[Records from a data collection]
────
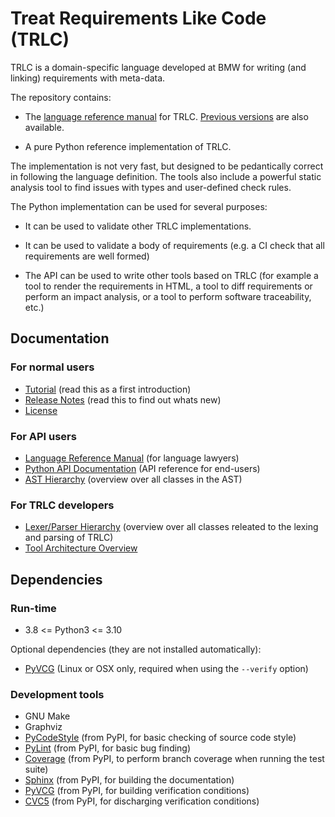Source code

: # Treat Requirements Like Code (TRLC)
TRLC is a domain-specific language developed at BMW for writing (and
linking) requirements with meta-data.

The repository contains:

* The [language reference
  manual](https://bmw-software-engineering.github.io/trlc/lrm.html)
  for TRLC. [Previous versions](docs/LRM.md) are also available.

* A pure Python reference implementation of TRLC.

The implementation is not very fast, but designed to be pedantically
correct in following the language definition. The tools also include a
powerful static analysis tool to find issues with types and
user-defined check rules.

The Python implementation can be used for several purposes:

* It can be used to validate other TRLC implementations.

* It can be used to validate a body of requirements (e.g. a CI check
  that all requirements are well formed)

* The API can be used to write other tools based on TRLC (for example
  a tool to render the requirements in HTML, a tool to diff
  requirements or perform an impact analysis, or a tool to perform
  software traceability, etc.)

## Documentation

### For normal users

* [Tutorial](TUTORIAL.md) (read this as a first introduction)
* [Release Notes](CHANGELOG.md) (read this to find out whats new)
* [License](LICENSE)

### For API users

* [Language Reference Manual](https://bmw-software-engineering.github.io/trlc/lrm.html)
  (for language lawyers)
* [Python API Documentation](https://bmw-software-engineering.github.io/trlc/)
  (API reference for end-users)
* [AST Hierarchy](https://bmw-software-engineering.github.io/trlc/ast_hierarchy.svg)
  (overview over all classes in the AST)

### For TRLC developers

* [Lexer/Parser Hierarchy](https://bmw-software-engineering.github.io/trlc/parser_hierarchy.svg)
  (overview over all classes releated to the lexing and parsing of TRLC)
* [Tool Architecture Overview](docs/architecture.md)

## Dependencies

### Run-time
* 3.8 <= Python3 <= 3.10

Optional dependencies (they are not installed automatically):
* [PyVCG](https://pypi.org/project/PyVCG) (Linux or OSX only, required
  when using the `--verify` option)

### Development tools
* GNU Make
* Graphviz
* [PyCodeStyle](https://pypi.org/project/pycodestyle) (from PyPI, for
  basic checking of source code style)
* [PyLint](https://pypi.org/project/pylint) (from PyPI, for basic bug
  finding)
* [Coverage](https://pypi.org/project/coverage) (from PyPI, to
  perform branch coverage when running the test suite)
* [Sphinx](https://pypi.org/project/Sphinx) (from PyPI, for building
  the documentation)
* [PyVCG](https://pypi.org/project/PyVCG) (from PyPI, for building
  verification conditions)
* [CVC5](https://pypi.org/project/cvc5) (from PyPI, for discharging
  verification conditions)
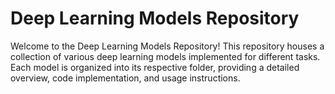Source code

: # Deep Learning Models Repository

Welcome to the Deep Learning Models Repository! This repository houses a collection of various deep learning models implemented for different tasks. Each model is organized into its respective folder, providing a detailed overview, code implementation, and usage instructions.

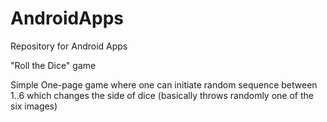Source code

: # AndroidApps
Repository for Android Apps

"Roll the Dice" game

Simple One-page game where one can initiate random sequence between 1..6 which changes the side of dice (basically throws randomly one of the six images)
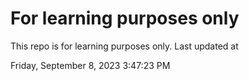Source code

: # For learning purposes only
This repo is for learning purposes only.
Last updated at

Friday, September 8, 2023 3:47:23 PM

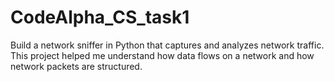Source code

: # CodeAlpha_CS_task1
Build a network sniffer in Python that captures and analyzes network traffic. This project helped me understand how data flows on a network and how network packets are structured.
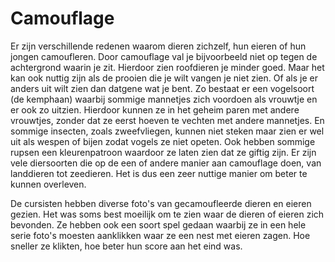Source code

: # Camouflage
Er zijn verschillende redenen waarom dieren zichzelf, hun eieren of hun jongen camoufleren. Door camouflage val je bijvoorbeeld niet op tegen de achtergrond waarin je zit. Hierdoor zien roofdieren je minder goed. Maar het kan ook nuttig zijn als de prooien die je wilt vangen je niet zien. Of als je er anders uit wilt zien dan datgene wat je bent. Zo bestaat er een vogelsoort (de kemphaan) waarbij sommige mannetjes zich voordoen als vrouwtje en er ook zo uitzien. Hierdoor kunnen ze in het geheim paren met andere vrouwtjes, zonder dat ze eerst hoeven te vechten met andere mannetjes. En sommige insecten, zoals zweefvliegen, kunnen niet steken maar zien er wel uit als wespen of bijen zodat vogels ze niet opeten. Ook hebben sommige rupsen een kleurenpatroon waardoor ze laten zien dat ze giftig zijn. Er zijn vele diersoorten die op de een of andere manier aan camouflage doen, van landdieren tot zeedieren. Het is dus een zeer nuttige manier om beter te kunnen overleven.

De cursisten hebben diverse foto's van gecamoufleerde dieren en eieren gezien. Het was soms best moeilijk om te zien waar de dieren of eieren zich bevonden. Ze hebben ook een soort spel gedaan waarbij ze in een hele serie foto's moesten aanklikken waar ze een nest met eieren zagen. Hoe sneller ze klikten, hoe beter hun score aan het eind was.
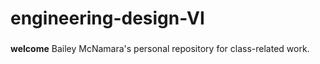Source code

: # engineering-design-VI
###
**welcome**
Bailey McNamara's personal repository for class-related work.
────
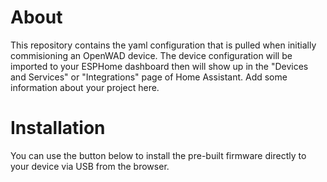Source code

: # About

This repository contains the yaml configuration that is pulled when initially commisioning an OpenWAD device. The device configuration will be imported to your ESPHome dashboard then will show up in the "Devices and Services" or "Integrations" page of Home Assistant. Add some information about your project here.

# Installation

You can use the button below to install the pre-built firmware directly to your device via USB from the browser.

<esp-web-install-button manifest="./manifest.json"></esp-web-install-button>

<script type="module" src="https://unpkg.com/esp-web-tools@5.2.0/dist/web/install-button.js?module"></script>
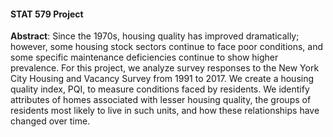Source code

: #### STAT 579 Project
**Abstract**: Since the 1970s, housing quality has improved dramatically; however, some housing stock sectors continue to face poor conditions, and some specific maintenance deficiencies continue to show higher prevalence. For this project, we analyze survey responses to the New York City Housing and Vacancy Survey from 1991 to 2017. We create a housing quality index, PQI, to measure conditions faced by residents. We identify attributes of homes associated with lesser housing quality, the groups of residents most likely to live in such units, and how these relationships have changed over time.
────
TASK STATEMENT:
Find the line with "### For TRLC developers" and the line with "Repository for Android Apps" in the records above. Copy both and all lines between them exactly, without pictures.

OUTPUT OF THE EXERCISE:
### For TRLC developers

* [Lexer/Parser Hierarchy](https://bmw-software-engineering.github.io/trlc/parser_hierarchy.svg)
  (overview over all classes releated to the lexing and parsing of TRLC)
* [Tool Architecture Overview](docs/architecture.md)

## Dependencies

### Run-time
* 3.8 <= Python3 <= 3.10

Optional dependencies (they are not installed automatically):
* [PyVCG](https://pypi.org/project/PyVCG) (Linux or OSX only, required
  when using the `--verify` option)

### Development tools
* GNU Make
* Graphviz
* [PyCodeStyle](https://pypi.org/project/pycodestyle) (from PyPI, for
  basic checking of source code style)
* [PyLint](https://pypi.org/project/pylint) (from PyPI, for basic bug
  finding)
* [Coverage](https://pypi.org/project/coverage) (from PyPI, to
  perform branch coverage when running the test suite)
* [Sphinx](https://pypi.org/project/Sphinx) (from PyPI, for building
  the documentation)
* [PyVCG](https://pypi.org/project/PyVCG) (from PyPI, for building
  verification conditions)
* [CVC5](https://pypi.org/project/cvc5) (from PyPI, for discharging
  verification conditions)
Source code

: # Deep Learning Models Repository

Welcome to the Deep Learning Models Repository! This repository houses a collection of various deep learning models implemented for different tasks. Each model is organized into its respective folder, providing a detailed overview, code implementation, and usage instructions.

Source code

: # AndroidApps
Repository for Android Apps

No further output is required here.